Roman de la sclérose en plaques, "Le Corps incertain" est un beau combat pour réapprendre à vivre

« Monstre vient du latin monstrare, c'est à dire montrer ».

Comme le rappelle si justement Tournier dans les Météores, le monstre est celui que l'on montre : il est fabriqué par le regard des autres, autrefois créature exhibée dans les foires, aujourd'hui infirme montré du doigt par la foule.

Le Corps incertain, de Vanessa Gault, dans un style limpide et sans concession, nous raconte le pénible cheminement qui l'a fait basculer de l'autre côté du miroir lisse de la société, du côté des monstres.

Un diagnostique incertain.

« Est-ce qu'on a déjà parlé de sclérose en plaques ? »

L'incipit est à l'image de la suite : l'écrivain aborde in medias res son sujet, sans détour, sans peur et fausse pudeur. Dès le début du livre surgit cette image fantasmatique de l'écrivain paralytique, achevant à grand-peine son oeuvre dans son fauteuil roulant. Cependant, l'évolution de la maladie est très lente et très hasardeuse, tout comme l'énonciation de ce diagnostique, qui fait à lui seul l'objet d'un long flash back.

C'est un professeur de lycée, jeune et plein d'avenir, qui négocie sa mutation à l'université, mais sur qui se pose un jour un voile devant les yeux. La suite se déroule presque à la façon d'un roman policier : des petites touches, des détails troublants ,une question anodine (« avez-vous été vaccinée contre l'hépatite B ? ») amènent à pas lents vers l'annonce du terrifiant diagnostique.

Celui-ci arrive cependant tardivement : il est difficile à déceler, et le neurologue tarde à l'annoncer.

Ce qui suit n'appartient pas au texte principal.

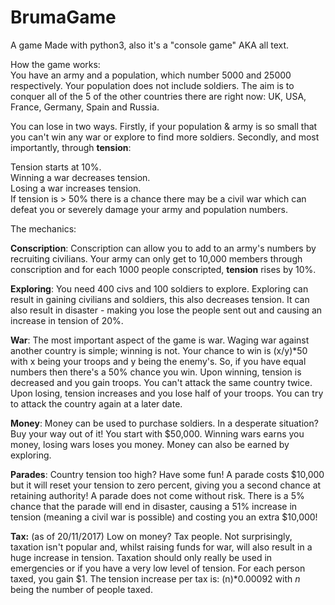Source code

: # BrumaGame
A game
Made with python3, also it's a "console game" AKA all text.


How the game works:  
You have an army and a population, which number 5000 and 25000 respectively. Your population does not include soldiers. The aim is to conquer all of the 5 of the other countries there are right now: UK, USA, France, Germany, Spain and Russia.

You can lose in two ways. Firstly, if your population & army is so small that you can't win any war or explore to find more soldiers. Secondly, and most importantly, through **tension**:

Tension starts at 10%.  
Winning a war decreases tension.  
Losing a war increases tension.  
If tension is > 50% there is a chance there may be a civil war which can defeat you or severely damage your army and population numbers.

The mechanics:

**Conscription**: Conscription can allow you to add to an army's numbers by recruiting civilians. Your army can only get to 10,000 members through conscription and for each 1000 people conscripted, **tension** rises by 10%.

**Exploring**: You need 400 civs and 100 soldiers to explore. Exploring can result in gaining civilians and soldiers, this also decreases tension. It can also result in disaster - making you lose the people sent out and causing an increase in tension of 20%.

**War**: The most important aspect of the game is war. Waging war against another country is simple; winning is not. Your chance to win is (x/y)*50 with x being your troops and y being the enemy's. So, if you have equal numbers then there's a 50% chance you win. Upon winning, tension is decreased and you gain troops. You can't attack the same country twice. Upon losing, tension increases and you lose half of your troops. You can try to attack the country again at a later date.

**Money**: Money can be used to purchase soldiers. In a desperate situation? Buy your way out of it! You start with $50,000. Winning wars earns you money, losing wars loses you money. Money can also be earned by exploring.

**Parades**: Country tension too high? Have some fun! A parade costs $10,000 but it will reset your tension to zero percent, giving you a second chance at retaining authority! A parade does not come without risk. There is a 5% chance that the parade will end in disaster, causing a 51% increase in tension (meaning a civil war is possible) and costing you an extra $10,000!

**Tax:** (as of 20/11/2017) Low on money? Tax people. Not surprisingly, taxation isn't popular and, whilst raising funds for war, will also result in a huge increase in tension. Taxation should only really be used in emergencies or if you have a very low level of tension. For each person taxed, you gain $1. The tension increase per tax is: (n)*0.00092 with _n_ being the number of people taxed.
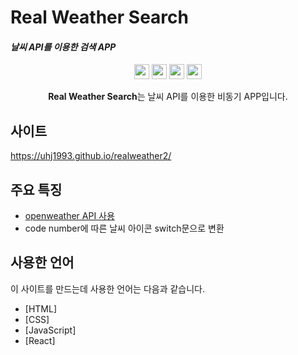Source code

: # Real Weather Search
#### _날씨 API를 이용한 검색 APP_


<p align="center">
  <img src="https://img.shields.io/badge/REACT-323330?style=flat-square&logo=REACT&logoColor=#61DAFB" height="24" />
  <img src="https://img.shields.io/badge/HTML5-323330?style=flat-square&logo=HTML5&logoColor=E34F26" height="24" />
  <img src="https://img.shields.io/badge/CSS3-323330?style=flat-square&logo=CSS3&logoColor=1572B6" height="24" />
  <img src="https://img.shields.io/badge/Javascript-323330?style=flat-square&logo=JavaScript&logoColor=f0db4f" height="24" />
</p>

<p align="center"><strong>Real Weather Search</strong>는 날씨 API를 이용한 비동기 APP입니다.<br>

## 사이트

https://uhj1993.github.io/realweather2/


## 주요 특징

- [openweather API 사용](https://openweathermap.org/)
- code number에 따른 날씨 아이콘 switch문으로 변환


## 사용한 언어

이 사이트를 만드는데 사용한 언어는 다음과 같습니다.

- [HTML]
- [CSS] 
- [JavaScript] 
- [React]



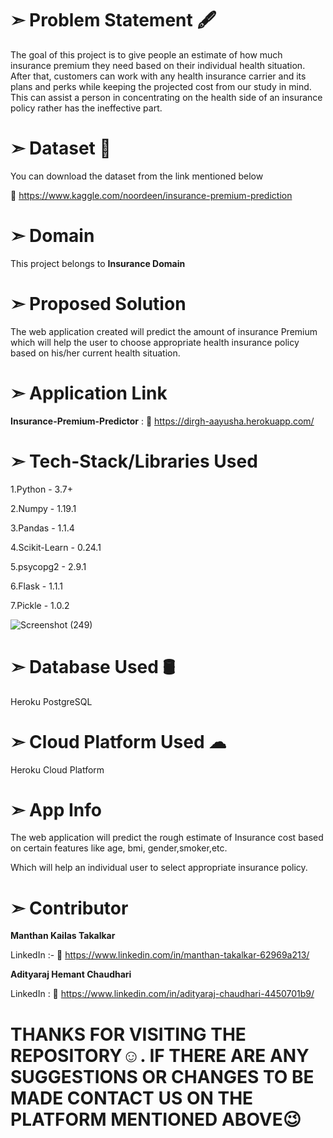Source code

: # ➣ Problem Statement 🖋  
The goal of this project is to give people an estimate of how much insurance premium they
need based on their individual health situation. After that, customers can work with any
health insurance carrier and its plans and perks while keeping the projected cost from our
study in mind. This can assist a person in concentrating on the health side of an insurance
policy rather has the ineffective part.

# ➣ Dataset 📂 
You can download the dataset from the link mentioned below

🔗 https://www.kaggle.com/noordeen/insurance-premium-prediction

# ➣ Domain
This project belongs to **Insurance Domain**

# ➣ Proposed Solution 
The web application created will predict the amount of insurance Premium which will help
the user to choose appropriate health insurance policy based on his/her current health
situation.

# ➣ Application Link
**Insurance-Premium-Predictor** : 🔗 https://dirgh-aayusha.herokuapp.com/


# ➣ Tech-Stack/Libraries Used

1.Python - 3.7+

2.Numpy  - 1.19.1

3.Pandas - 1.1.4

4.Scikit-Learn - 0.24.1

5.psycopg2 - 2.9.1

6.Flask - 1.1.1

7.Pickle - 1.0.2

![Screenshot (249)](https://user-images.githubusercontent.com/69085978/136778949-7e209eed-cde7-4a33-a23a-9314cb05d87c.png)


# ➣ Database Used 🛢
Heroku PostgreSQL

# ➣ Cloud Platform Used ☁
Heroku Cloud Platform

# ➣ App Info
The web application will predict the rough estimate of Insurance cost based on certain features like age, bmi, gender,smoker,etc.

Which will help an individual user to select appropriate insurance policy.


# ➣ Contributor
**Manthan Kailas Takalkar**

LinkedIn :- 🔗 https://www.linkedin.com/in/manthan-takalkar-62969a213/

**Adityaraj Hemant Chaudhari**

LinkedIn : 🔗 https://www.linkedin.com/in/adityaraj-chaudhari-4450701b9/

# THANKS FOR VISITING THE REPOSITORY☺. IF THERE ARE ANY SUGGESTIONS OR CHANGES TO BE MADE CONTACT US ON THE PLATFORM MENTIONED ABOVE😉
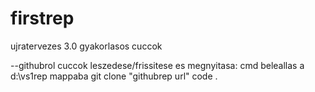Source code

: # firstrep
ujratervezes 3.0 gyakorlasos cuccok

--githubrol cuccok leszedese/frissitese es megnyitasa:
cmd
beleallas a d:\vs1rep mappaba
git clone "githubrep url"
code .
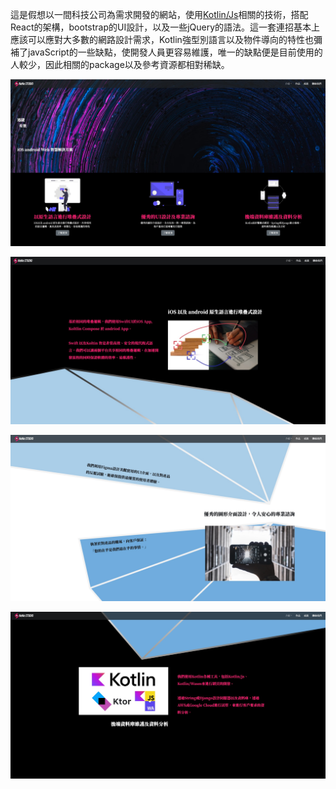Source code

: 這是假想以一間科技公司為需求開發的網站，使用[Kotlin/Js](https://kotlinlang.org/docs/js-overview.html)相關的技術，搭配React的架構，bootstrap的UI設計，以及一些jQuery的語法。這一套連招基本上應該可以應對大多數的網路設計需求，Kotlin強型別語言以及物件導向的特性也彌補了javaScript的一些缺點，使開發人員更容易維護，唯一的缺點便是目前使用的人較少，因此相關的package以及參考資源都相對稀缺。


![網站封面](images/封面.jpg)

![網站1](images/第一頁.jpg)

![網站2](images/第二頁.jpg)

![網站3](images/第三頁.jpg)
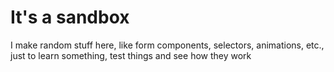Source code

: # It's a sandbox
I make random stuff here, like form components, selectors, animations, etc., just to learn something, test things and see how they work
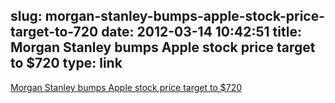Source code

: slug: morgan-stanley-bumps-apple-stock-price-target-to-720
date: 2012-03-14 10:42:51
title: Morgan Stanley bumps Apple stock price target to $720
type: link
---

[Morgan Stanley bumps Apple stock price target to $720](http://www.appleinsider.com/articles/12/03/14/morgan_stanley_bumps_apple_stock_price_target_to_720.html)
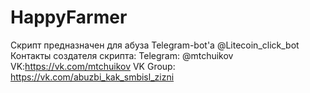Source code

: # HappyFarmer
Скрипт предназначен для абуза Telegram-bot'а @Litecoin_click_bot
Контакты создателя скрипта:
Telegram: @mtchuikov
VK:https://vk.com/mtchuikov
VK Group: https://vk.com/abuzbi_kak_smbisl_zizni
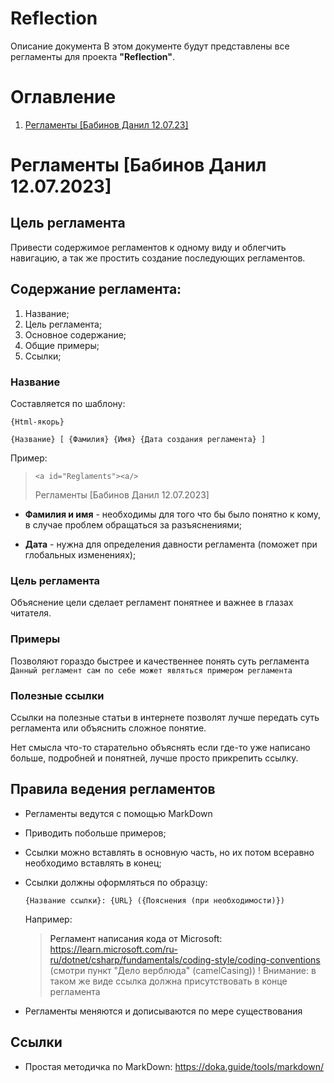 # Reflection
Описание документа
В этом документе будут представлены все регламенты для проекта **"Reflection"**.

# Оглавление
1. [Регламенты [Бабинов Данил 12.07.23]](#Reglaments)

<a id="Reglaments"><a/>
# Регламенты [Бабинов Данил 12.07.2023] 
## Цель регламента
Привести содержимое регламентов к одному виду и облегчить навигацию, а так же простить создание последующих регламентов.

## Содержание регламента:
1. Название;
2. Цель регламента;
3. Основное содержание;
4. Общие примеры;
5. Ссылки;
### Название
Составляется по шаблону:

``{Html-якорь}``

``{Название} [ {Фамилия} {Имя} {Дата создания регламента} ]``


Пример:
> ``<a id="Reglaments"><a/>``
> 
> Регламенты [Бабинов Данил 12.07.2023]

- **Фамилия и имя** - необходимы для того что бы было понятно к кому, в случае проблем обращаться за разъяснениями;

- **Дата** - нужна для определения давности регламента (поможет при глобальных изменениях);

### Цель регламента
Объяснение цели сделает регламент понятнее и важнее в глазах читателя.

### Примеры
Позволяют гораздо быстрее и качественнее понять суть регламента
`Данный регламент сам по себе может являться примером регламента`

### Полезные ссылки
Ссылки на полезные статьи в интернете позволят лучше передать суть регламента или объяснить сложное понятие.

Нет смысла что-то старательно объяснять если где-то уже написано больше, подробней и понятней, лучше просто прикрепить ссылку.

## Правила ведения регламентов
- Регламенты ведутся с помощью MarkDown
- Приводить побольше примеров;
- Ссылки можно вставлять в основную часть, но их потом всеравно необходимо вставлять в конец;
- Ссылки должны оформляться по образцу:
  
  ``{Название ссылки}: {URL} ({Пояснения (при необходимости)})``
  
  Например:
  
  > Регламент написания кода от Microsoft: https://learn.microsoft.com/ru-ru/dotnet/csharp/fundamentals/coding-style/coding-conventions (смотри пункт "Дело верблюда" (camelCasing))
  ! Внимание:  в таком же виде ссылка должна присутствовать в конце регламента
- Регламенты меняются и дописываются по мере существования
## Ссылки
- Простая методичка по MarkDown: https://doka.guide/tools/markdown/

En effet, la sclérose en plaques est une maladie hautement incertaine.

Elle procède par paliers, provoqués par des « poussées ». Imprévisibles, elle peuvent être suivies de rémissions, qui sont souvent incomplètes. 

A partir du moment clé du diagnostique, la protagoniste perd la trajectoire linéaire qu'elle s'était fixée, et bascule dans une destinée saccadée, rythmée pas les poussées, les traitements lents et pénibles, les rémissions imparfaites. Le pas ralentit, la fatigue devient permanente.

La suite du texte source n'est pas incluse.